[Start of section]

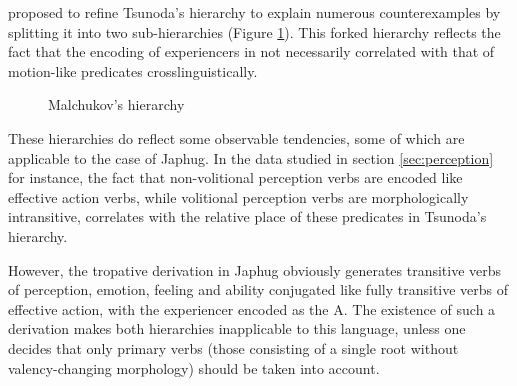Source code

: \documentclass[oldfontcommands,oneside,a4paper,11pt]{article}
\begin{document}
\citet{malchukov05competition} proposed to refine Tsunoda's hierarchy to explain numerous counterexamples by splitting it into two sub-hierarchies (Figure \ref{fig:malchukov}). This forked hierarchy reflects the fact that the encoding of experiencers in not necessarily correlated with that of motion-like predicates crosslinguistically.
 
 \begin{figure}[H]
\caption{Malchukov's hierarchy} \label{fig:malchukov}

\end{figure}
 These hierarchies do reflect some observable tendencies, some of which are applicable to the case of Japhug. In the data studied in section \ref{sec:perception} for instance, the fact that non-volitional perception verbs are encoded like effective action verbs, while volitional perception verbs are morphologically intransitive, correlates with the relative place of these predicates in Tsunoda's hierarchy.
 
However,  the tropative derivation in Japhug obviously generates transitive verbs of perception, emotion, feeling and  ability conjugated like fully transitive verbs of effective action, with the experiencer encoded as the A. The existence of such a derivation makes both hierarchies inapplicable to this language, unless one decides that only primary verbs (those consisting of a single root without valency-changing morphology) should be taken into account.
\end{document}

[End of section]

Copy the data exactly. Any picture it contains is to be omitted.

Source code

: \documentclass[oldfontcommands,oneside,a4paper,11pt]{article}
\begin{document}
\citet{malchukov05competition} proposed to refine Tsunoda's hierarchy to explain numerous counterexamples by splitting it into two sub-hierarchies (Figure \ref{fig:malchukov}). This forked hierarchy reflects the fact that the encoding of experiencers in not necessarily correlated with that of motion-like predicates crosslinguistically.
 
 \begin{figure}[H]
\caption{Malchukov's hierarchy} \label{fig:malchukov}

\end{figure}
 These hierarchies do reflect some observable tendencies, some of which are applicable to the case of Japhug. In the data studied in section \ref{sec:perception} for instance, the fact that non-volitional perception verbs are encoded like effective action verbs, while volitional perception verbs are morphologically intransitive, correlates with the relative place of these predicates in Tsunoda's hierarchy.
 
However,  the tropative derivation in Japhug obviously generates transitive verbs of perception, emotion, feeling and  ability conjugated like fully transitive verbs of effective action, with the experiencer encoded as the A. The existence of such a derivation makes both hierarchies inapplicable to this language, unless one decides that only primary verbs (those consisting of a single root without valency-changing morphology) should be taken into account.
\end{document}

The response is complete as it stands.